What is required
From the data below, set down exactly the lines between the one holding "The accurate description" and the one holding "at $1\times$ and", inclusive, and no others.
---------- Source data ----------
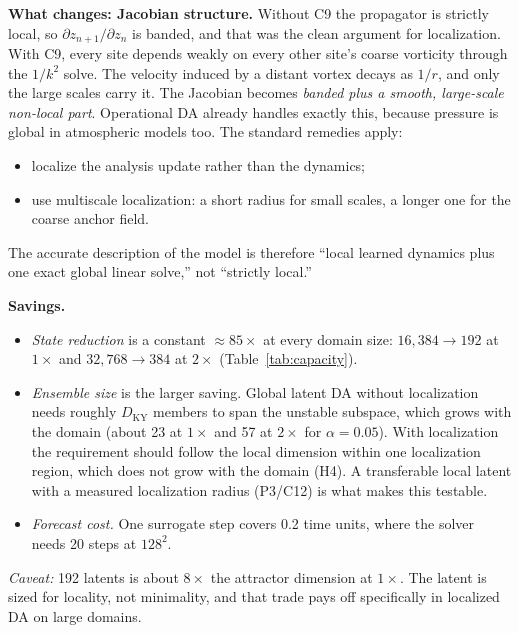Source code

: \documentclass[11pt]{article}
\begin{document}
\textbf{What changes: Jacobian structure.} Without C9 the propagator is
strictly local, so $\partial z_{n+1}/\partial z_n$ is banded, and that
was the clean argument for localization. With C9, every site depends
weakly on every other site's coarse vorticity through the $1/k^2$ solve.
The velocity induced by a distant vortex decays as $1/r$, and only the
large scales carry it. The Jacobian becomes \emph{banded plus a smooth,
large-scale non-local part}. Operational DA already handles exactly this,
because pressure is global in atmospheric models too. The standard
remedies apply:
\begin{itemize}[leftmargin=*]
\item localize the analysis update rather than the dynamics;
\item use multiscale localization: a short radius for small scales, a
  longer one for the coarse anchor field.
\end{itemize}
The accurate description of the model is therefore ``local learned
dynamics plus one exact global linear solve,'' not ``strictly local.''

\textbf{Savings.}
\begin{itemize}[leftmargin=*]
\item \emph{State reduction} is a constant $\approx85\times$ at every
  domain size: $16{,}384\to192$ at $1\times$ and $32{,}768\to384$ at
  $2\times$ (Table~\ref{tab:capacity}).
\item \emph{Ensemble size} is the larger saving. Global latent DA without
  localization needs roughly $D_{\mathrm{KY}}$ members to span the
  unstable subspace, which grows with the domain (about 23 at $1\times$
  and 57 at $2\times$ for $\alpha{=}0.05$). With localization the
  requirement should follow the local dimension within one localization
  region, which does not grow with the domain (H4). A transferable local
  latent with a measured localization radius (P3/C12) is what makes this
  testable.
\item \emph{Forecast cost.} One surrogate step covers 0.2 time units,
  where the solver needs 20 steps at $128^2$.
\end{itemize}
\emph{Caveat:} 192 latents is about $8\times$ the attractor dimension at
$1\times$. The latent is sized for locality, not minimality, and that
trade pays off specifically in localized DA on large domains.
\end{document}
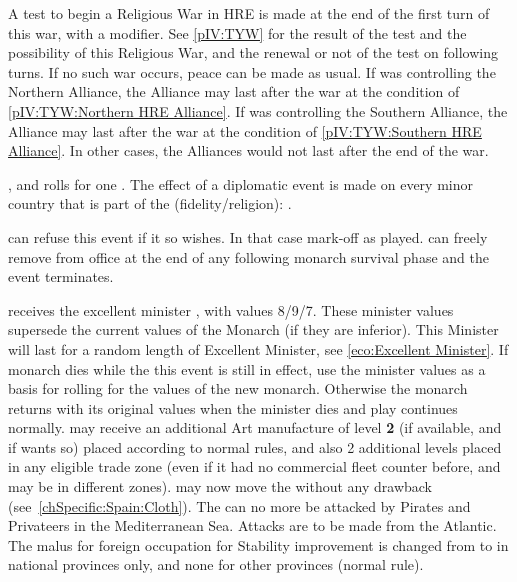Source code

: \phpaix
\aparag A test to begin a Religious War in HRE is made at the end of the first
turn of this war, with a  modifier.  See \ref{pIV:TYW} for the
result of the test and the possibility of this Religious War, and the renewal
or not of the test on following turns.  If no such war occurs, peace can be
made as usual.
\bparag If \HOL was controlling the Northern Alliance, the Alliance may last
after the war at the condition of \ref{pIV:TYW:Northern HRE Alliance}.
\bparag If \MAJHAB was controlling the Southern Alliance, the Alliance may
last after the war at the condition of \ref{pIV:TYW:Southern HRE Alliance}.
\bparag In other cases, the Alliances would not last after the end of the war.




\phevnt
\aparag \AUS, \HOL and \HIS rolls for one \REVOLT .
\aparag The effect of a diplomatic event is made on every minor country that
is part of the \HRE (fidelity/religion):
.





\condition{}
\aparag \SPA can refuse this event if it so wishes. In that case mark-off as
played.
\aparag \SPA can freely remove  from office at the end of
any following monarch survival phase and the event terminates.

\phevnt
\aparag \SPA receives the excellent minister , with values
8/9/7.  These minister values supersede the current values of the Monarch (if
they are inferior). This Minister will last for a random length of Excellent
Minister, see \ref{eco:Excellent Minister}.
\aparag If \SPA monarch dies while the this event is still in effect, use the
minister values as a basis for rolling for the values of the new
monarch. Otherwise the monarch returns with its original values when the
minister dies and play continues normally.
\aparag \SPA may receive an additional Art manufacture of level {\bf 2} (if
available, and if \SPA wants so) placed according to normal rules, and also 2
additional \TradeFLEET levels placed in any eligible trade zone (even if it
had no \SPA commercial fleet counter before, and may be in different zones).
\bparag \SPA may now move the  \MNU without any drawback
(see~\ref{chSpecific:Spain:Cloth}).
\aparag The  can no more be attacked by Pirates and Privateers in
the Mediterranean Sea. Attacks are to be made from the Atlantic.
\aparag The malus for foreign occupation for Stability improvement is changed
from  to  in national provinces only, and none for other
provinces (normal rule).

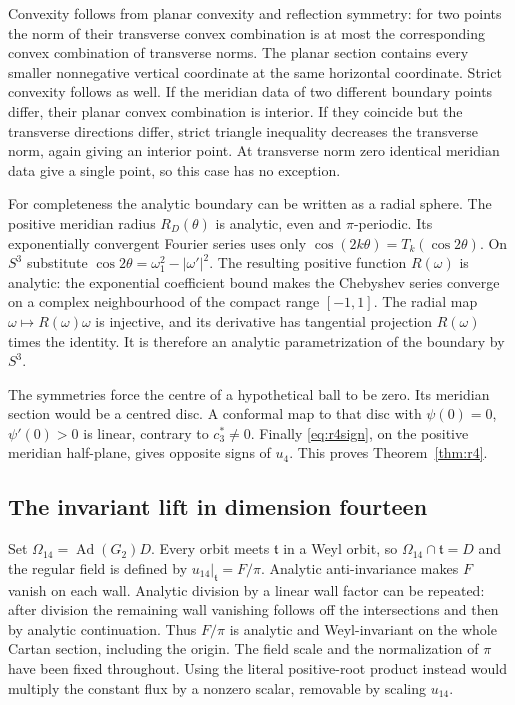 \documentclass[11pt]{amsart}
\theoremstyle{remark}
\numberwithin{equation}{section}
\newcommand{\Ad}{\operatorname{Ad}}
\newcommand{\tf}{\mathfrak t}
\begin{document}
Convexity follows from planar convexity and reflection symmetry:
for two points the norm of their transverse convex combination is at
most the corresponding convex combination of transverse norms.
The planar section contains every smaller nonnegative vertical
coordinate at the same horizontal coordinate. Strict convexity
follows as well. If the meridian data of two different boundary
points differ, their planar convex combination is interior. If they
coincide but the transverse directions differ, strict triangle
inequality decreases the transverse norm, again giving an interior
point. At transverse norm zero identical meridian data give a single
point, so this case has no exception.

For completeness the analytic boundary can be written as a radial
sphere. The positive meridian radius $R_D(\theta)$ is analytic,
even and $\pi$-periodic. Its exponentially convergent Fourier series
uses only $\cos(2k\theta)=T_k(\cos2\theta)$. On $S^3$ substitute
$\cos2\theta=\omega_1^2-|\omega'|^2$. The resulting positive function
$R(\omega)$ is analytic: the exponential coefficient bound makes the
Chebyshev series converge on a complex neighbourhood of the compact
range $[-1,1]$. The radial map $\omega\mapsto R(\omega)\omega$ is
injective, and its derivative has tangential projection
$R(\omega)$ times the identity. It is therefore an analytic
parametrization of the boundary by $S^3$.

The symmetries force the centre of a hypothetical ball to be zero.
Its meridian section would be a centred disc. A conformal map to that
disc with $\psi(0)=0$, $\psi'(0)>0$ is linear, contrary to
$c_3^*\ne0$. Finally \eqref{eq:r4sign}, on the positive meridian
half-plane, gives opposite signs of $u_4$. This proves
Theorem~\ref{thm:r4}.

\subsection{The invariant lift in dimension fourteen}
Set $\Omega_{14}=\Ad(G_2)D$. Every orbit meets $\tf$ in a Weyl orbit,
so $\Omega_{14}\cap\tf=D$ and the regular field is defined by
$u_{14}|_\tf=F/\pi$. Analytic anti-invariance makes $F$ vanish on each
wall. Analytic division by a linear wall factor can be repeated:
after division the remaining wall vanishing follows off the
intersections and then by analytic continuation. Thus $F/\pi$ is
analytic and Weyl-invariant on the whole Cartan section, including
the origin. The field scale and the normalization of $\pi$ have been
fixed throughout. Using the literal positive-root product instead
would multiply the constant flux by a nonzero scalar, removable by
scaling $u_{14}$.
\end{document}
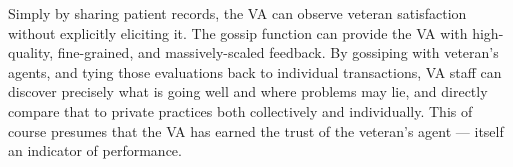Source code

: %
%
%

Simply by sharing patient records, the VA can observe veteran satisfaction without explicitly eliciting it.
The gossip function can provide the VA with high-quality, fine-grained, and massively-scaled feedback.
By gossiping with veteran's agents, and tying those evaluations back to individual transactions, VA staff can discover precisely what is going well and where problems may lie, and directly compare that to private practices both collectively and individually.
This of course presumes that the VA has earned the trust of the veteran's agent --- itself an indicator of performance.
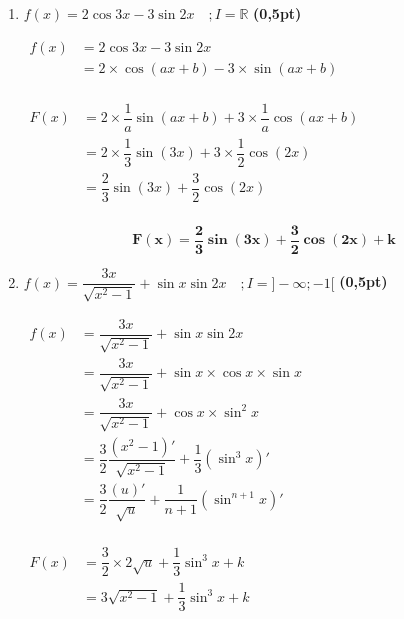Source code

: \documentclass[12pt,a4paper]{article}
\begin{document}
\begin{enumerate}
\begin{enumerate}
\begin{resultbox}
    \[
    \mathbf{F(x) = -2\sqrt{3 + \cos x} +k }
    \]
\end{resultbox}               
        
        \item $f(x) = 2\cos 3x - 3\sin 2x \quad ; I = \mathbb{R}$ \textbf{(0,5pt)}

$
        \begin{aligned}
        f(x) &= 2\cos 3x - 3\sin 2x\\
             &= 2 \times \cos (ax+b) - 3 \times \sin (ax+b)\\
        \end{aligned}
        $

        $
        \begin{aligned}
        F(x) &= 2 \times \dfrac{1}{a} \sin (ax+b) + 3 \times \dfrac{1}{a} \cos (ax+b)\\
             &= 2 \times \dfrac{1}{3} \sin (3x) + 3 \times \dfrac{1}{2} \cos (2x)\\ 
             &= \dfrac{2}{3} \sin (3x) + \dfrac{3}{2} \cos (2x)\\ 
        \end{aligned}
        $        

\begin{resultbox}
    \[
    \mathbf{F(x) = \dfrac{2}{3} \sin (3x) + \dfrac{3}{2} \cos (2x) +k }
    \]
\end{resultbox}     
        
        \item $f(x) = \dfrac{3x}{\sqrt{x^2 - 1}} + \sin x \sin 2x \quad ; I = ]-\infty; -1[$ \textbf{(0,5pt)}

$
        \begin{aligned}
        f(x) &= \dfrac{3x}{\sqrt{x^2 - 1}} + \sin x \sin 2x\\
             &= \dfrac{3x}{\sqrt{x^2 - 1}} + \sin x \times \cos x \times \sin x\\
             &= \dfrac{3x}{\sqrt{x^2 - 1}} + \cos x \times \sin^{2} x\\
             &= \dfrac{3}{2}\dfrac{(x^2 - 1)'}{\sqrt{x^2 - 1}} +\dfrac{1}{3} (\sin^{3} x)'\\
             &= \dfrac{3}{2}\dfrac{(u)'}{\sqrt{u}} +\dfrac{1}{n+1} (\sin^{n+1} x)'\\
        \end{aligned}
        $

        $
        \begin{aligned}
        F(x) &= \dfrac{3}{2}\times 2\sqrt{u} +\dfrac{1}{3} \sin^{3} x + k\\
             &= 3\sqrt{x^2 - 1} +\dfrac{1}{3} \sin^{3} x +k\\ 
        \end{aligned}
        $        


\end{enumerate}
\end{enumerate}
\end{document}
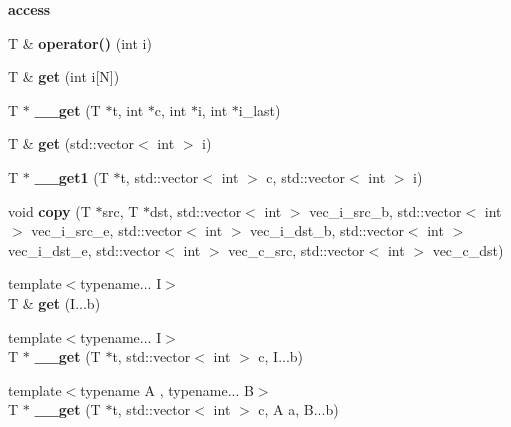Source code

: \begin{Indent}{\bf access}\par
\begin{DoxyCompactItemize}
\item 
\hypertarget{class____array_a2640e620004e448f2c9d70e2d048c91e}{T \& {\bfseries operator()} (int i)}\label{class____array_a2640e620004e448f2c9d70e2d048c91e}

\item 
\hypertarget{class____array_ab8aa25dbb4bf56dd2df5dca22112deaf}{T \& {\bfseries get} (int i\mbox{[}N\mbox{]})}\label{class____array_ab8aa25dbb4bf56dd2df5dca22112deaf}

\item 
\hypertarget{class____array_a048dc1381c0a2e3b8b07d487b6e429b1}{T $\ast$ {\bfseries \-\_\-\-\_\-get} (T $\ast$t, int $\ast$c, int $\ast$i, int $\ast$i\-\_\-last)}\label{class____array_a048dc1381c0a2e3b8b07d487b6e429b1}

\item 
\hypertarget{class____array_ac7d5ddda5112a815aef1b8ac55fb3d87}{T \& {\bfseries get} (std\-::vector$<$ int $>$ i)}\label{class____array_ac7d5ddda5112a815aef1b8ac55fb3d87}

\item 
\hypertarget{class____array_a848bc4f4f32da2e95eecd3dd0e375a30}{T $\ast$ {\bfseries \-\_\-\-\_\-get1} (T $\ast$t, std\-::vector$<$ int $>$ c, std\-::vector$<$ int $>$ i)}\label{class____array_a848bc4f4f32da2e95eecd3dd0e375a30}

\item 
\hypertarget{class____array_a27570ec7189428efe483aba5c10de726}{void {\bfseries copy} (T $\ast$src, T $\ast$dst, std\-::vector$<$ int $>$ vec\-\_\-i\-\_\-src\-\_\-b, std\-::vector$<$ int $>$ vec\-\_\-i\-\_\-src\-\_\-e, std\-::vector$<$ int $>$ vec\-\_\-i\-\_\-dst\-\_\-b, std\-::vector$<$ int $>$ vec\-\_\-i\-\_\-dst\-\_\-e, std\-::vector$<$ int $>$ vec\-\_\-c\-\_\-src, std\-::vector$<$ int $>$ vec\-\_\-c\-\_\-dst)}\label{class____array_a27570ec7189428efe483aba5c10de726}

\item 
\hypertarget{class____array_a718b8009c814b7cfac99e4b36178cc87}{{\footnotesize template$<$typename... I$>$ }\\T \& {\bfseries get} (I...\-b)}\label{class____array_a718b8009c814b7cfac99e4b36178cc87}

\item 
\hypertarget{class____array_a90e1d2986c4dd2ce4368de7b35e7e041}{{\footnotesize template$<$typename... I$>$ }\\T $\ast$ {\bfseries \-\_\-\-\_\-get} (T $\ast$t, std\-::vector$<$ int $>$ c, I...\-b)}\label{class____array_a90e1d2986c4dd2ce4368de7b35e7e041}

\item 
\hypertarget{class____array_a9592a69b889f834b844232459d89edc9}{{\footnotesize template$<$typename A , typename... B$>$ }\\T $\ast$ {\bfseries \-\_\-\-\_\-get} (T $\ast$t, std\-::vector$<$ int $>$ c, A a, B...\-b)}\label{class____array_a9592a69b889f834b844232459d89edc9}

\end{DoxyCompactItemize}
\end{Indent}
----------
Output of the task
The accurate description of the model is therefore ``local learned
dynamics plus one exact global linear solve,'' not ``strictly local.''

\textbf{Savings.}
\begin{itemize}[leftmargin=*]
\item \emph{State reduction} is a constant $\approx85\times$ at every
  domain size: $16{,}384\to192$ at $1\times$ and $32{,}768\to384$ at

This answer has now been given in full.